But the amazing thing is that the planet’s distance from the star puts it in the Goldilocks Zone: the region where liquid water could exist on its surface! (...)[Via Razib Khan]
If you’re too close to a star, it’s too hot to support liquid water. If you’re too far, it freezes. This defines a rough region from the star — the Goldilocks Zone, for obvious reasons — where liquid water can exist on the surface of a planet. This depends on the star, of course, but also on other factors like the planet’s atmosphere; Venus could have liquid water, but its super-thick atmosphere produces a runaway greenhouse effect which has heated it to 460° C (900° F). If Mars had a thick atmosphere, it might support liquid water! So the planet itself matters here too.

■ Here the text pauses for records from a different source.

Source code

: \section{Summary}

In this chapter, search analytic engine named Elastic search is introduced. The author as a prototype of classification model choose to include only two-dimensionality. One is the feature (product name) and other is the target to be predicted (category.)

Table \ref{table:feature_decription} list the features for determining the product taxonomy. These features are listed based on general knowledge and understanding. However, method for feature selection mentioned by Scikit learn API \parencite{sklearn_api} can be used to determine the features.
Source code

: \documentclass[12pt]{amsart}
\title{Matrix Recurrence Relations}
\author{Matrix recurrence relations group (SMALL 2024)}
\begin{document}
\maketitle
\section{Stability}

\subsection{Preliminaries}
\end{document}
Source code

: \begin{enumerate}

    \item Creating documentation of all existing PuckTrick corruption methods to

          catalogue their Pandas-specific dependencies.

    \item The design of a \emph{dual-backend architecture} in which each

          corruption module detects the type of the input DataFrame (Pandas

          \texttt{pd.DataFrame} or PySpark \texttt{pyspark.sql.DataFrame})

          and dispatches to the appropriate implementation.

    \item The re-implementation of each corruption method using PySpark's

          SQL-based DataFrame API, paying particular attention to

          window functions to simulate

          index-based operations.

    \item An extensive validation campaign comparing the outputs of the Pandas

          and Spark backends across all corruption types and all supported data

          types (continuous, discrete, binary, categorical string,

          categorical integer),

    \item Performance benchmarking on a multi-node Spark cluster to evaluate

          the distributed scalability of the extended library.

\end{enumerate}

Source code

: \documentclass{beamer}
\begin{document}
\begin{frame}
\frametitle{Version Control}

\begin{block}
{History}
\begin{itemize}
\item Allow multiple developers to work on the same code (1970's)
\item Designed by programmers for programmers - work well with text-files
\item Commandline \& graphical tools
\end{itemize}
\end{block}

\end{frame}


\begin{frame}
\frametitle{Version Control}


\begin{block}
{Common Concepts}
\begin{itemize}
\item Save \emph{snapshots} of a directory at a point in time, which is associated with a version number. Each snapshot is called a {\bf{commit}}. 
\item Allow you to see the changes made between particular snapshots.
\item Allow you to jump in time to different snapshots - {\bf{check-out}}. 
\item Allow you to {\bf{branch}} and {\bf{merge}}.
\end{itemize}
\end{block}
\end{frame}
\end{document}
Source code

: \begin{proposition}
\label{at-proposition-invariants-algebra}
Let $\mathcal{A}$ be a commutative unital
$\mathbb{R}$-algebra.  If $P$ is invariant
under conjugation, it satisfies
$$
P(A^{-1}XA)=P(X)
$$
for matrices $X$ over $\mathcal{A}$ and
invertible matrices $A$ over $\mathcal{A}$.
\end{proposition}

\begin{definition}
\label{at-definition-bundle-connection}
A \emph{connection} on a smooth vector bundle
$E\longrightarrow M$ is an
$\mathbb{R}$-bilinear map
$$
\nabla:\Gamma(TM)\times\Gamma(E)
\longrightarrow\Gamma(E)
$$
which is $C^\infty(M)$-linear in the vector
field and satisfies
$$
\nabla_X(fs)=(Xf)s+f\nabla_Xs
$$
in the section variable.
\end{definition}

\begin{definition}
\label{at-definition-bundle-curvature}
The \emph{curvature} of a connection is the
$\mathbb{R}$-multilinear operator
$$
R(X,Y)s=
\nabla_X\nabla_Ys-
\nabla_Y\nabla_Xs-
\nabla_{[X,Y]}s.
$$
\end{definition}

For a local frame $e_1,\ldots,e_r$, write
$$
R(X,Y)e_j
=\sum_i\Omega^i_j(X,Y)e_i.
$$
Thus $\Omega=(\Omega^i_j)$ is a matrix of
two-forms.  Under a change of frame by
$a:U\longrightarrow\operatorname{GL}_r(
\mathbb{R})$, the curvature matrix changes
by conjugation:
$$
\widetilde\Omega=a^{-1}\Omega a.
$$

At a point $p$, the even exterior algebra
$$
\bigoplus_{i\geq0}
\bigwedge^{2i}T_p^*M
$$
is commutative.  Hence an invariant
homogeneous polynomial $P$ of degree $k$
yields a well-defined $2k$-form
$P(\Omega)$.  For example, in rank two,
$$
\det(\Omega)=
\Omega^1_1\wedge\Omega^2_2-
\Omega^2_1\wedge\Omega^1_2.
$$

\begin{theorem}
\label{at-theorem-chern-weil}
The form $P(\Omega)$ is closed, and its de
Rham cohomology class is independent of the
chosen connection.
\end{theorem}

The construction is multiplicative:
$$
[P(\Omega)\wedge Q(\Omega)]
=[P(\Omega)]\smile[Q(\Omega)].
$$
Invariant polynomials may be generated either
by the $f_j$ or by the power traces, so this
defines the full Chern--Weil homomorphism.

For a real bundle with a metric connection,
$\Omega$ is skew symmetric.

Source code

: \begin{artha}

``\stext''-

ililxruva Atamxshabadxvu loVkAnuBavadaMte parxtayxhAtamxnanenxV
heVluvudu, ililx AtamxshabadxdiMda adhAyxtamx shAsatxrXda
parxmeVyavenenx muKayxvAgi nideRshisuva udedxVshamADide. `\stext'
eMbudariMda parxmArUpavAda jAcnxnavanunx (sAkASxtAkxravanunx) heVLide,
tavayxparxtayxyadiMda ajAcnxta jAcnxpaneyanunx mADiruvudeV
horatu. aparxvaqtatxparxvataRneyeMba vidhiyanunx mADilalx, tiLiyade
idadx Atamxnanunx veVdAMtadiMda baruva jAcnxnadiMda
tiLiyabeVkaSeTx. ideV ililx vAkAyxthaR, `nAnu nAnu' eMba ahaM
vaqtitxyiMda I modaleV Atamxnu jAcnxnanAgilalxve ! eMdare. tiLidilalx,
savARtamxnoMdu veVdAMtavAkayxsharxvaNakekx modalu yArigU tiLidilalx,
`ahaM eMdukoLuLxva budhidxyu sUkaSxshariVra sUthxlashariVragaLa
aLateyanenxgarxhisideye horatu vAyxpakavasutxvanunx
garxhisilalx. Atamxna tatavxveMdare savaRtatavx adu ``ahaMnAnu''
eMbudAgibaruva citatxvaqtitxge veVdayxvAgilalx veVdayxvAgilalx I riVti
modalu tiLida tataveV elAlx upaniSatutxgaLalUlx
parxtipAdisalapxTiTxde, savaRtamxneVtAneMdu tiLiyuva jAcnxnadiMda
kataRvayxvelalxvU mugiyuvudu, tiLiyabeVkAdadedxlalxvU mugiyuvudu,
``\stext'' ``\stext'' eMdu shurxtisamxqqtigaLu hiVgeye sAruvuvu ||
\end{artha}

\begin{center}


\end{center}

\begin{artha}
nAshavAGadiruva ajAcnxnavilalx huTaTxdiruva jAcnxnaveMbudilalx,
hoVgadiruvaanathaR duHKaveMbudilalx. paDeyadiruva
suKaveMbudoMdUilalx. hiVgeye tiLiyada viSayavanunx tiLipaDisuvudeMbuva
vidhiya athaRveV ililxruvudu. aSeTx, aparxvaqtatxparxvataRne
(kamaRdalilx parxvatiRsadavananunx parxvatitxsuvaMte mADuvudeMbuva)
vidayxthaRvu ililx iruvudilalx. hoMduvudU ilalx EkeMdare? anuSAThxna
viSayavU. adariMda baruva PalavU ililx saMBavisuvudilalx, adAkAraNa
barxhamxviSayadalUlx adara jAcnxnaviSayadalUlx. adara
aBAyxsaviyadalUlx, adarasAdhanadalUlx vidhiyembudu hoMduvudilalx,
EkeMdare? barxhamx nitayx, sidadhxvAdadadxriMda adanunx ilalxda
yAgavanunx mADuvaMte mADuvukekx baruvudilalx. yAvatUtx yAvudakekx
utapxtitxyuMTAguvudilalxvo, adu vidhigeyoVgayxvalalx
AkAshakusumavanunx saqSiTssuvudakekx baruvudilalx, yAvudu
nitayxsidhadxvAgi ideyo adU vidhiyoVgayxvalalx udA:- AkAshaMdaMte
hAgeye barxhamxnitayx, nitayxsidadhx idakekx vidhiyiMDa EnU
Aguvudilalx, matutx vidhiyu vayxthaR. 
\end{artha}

Gliese 581g, as the new planet is called, is in the zone where the temperature is just right. And with a mass of just three times that of the Earth, it’s unlikely to be a gas giant.
However, this does not mean the planet is habitable, or even very Earthlike. It may not even have any water on it at all. For now, we can’t know these things, so beware of any media breathlessly talking about life on this planet, or how we could live there.
There are some things we can speculate on with some solid footing. The orbital period of 37 days puts it pretty close to the star – since the star is a red dwarf, it’s cooler than the Sun, so being closer doesn’t necessarily mean you overheat. But it does mean the star exerts strong tides on the planet, which have the effect of slowing the planet’s rotation until it equals the orbital period. This has almost certainly happened to this planet, so in other words, one day on this planet = one year, and the planet always shows the same face to its star like the Moon does to the Earth.
That makes things a bit dicier for habitability. The side facing the star may get very hot, while the dark side gets very cold. If the planet has an atmosphere that gets mitigated somewhat (the hot air on the day side will flow over to the night side and vice versa, smoothing out the highs and lows in temperature), and may make the planet more clement. However, we have no clue if this planet has an atmosphere at all.
I also want to note that the mass found (3x Earth) is the minimum mass of the planet! It may be more massive, though it’s unlikely to be much more. The Doppler method doesn’t give an exact mass, only a lower limit. That’s frustrating, but that’s the way the math works out.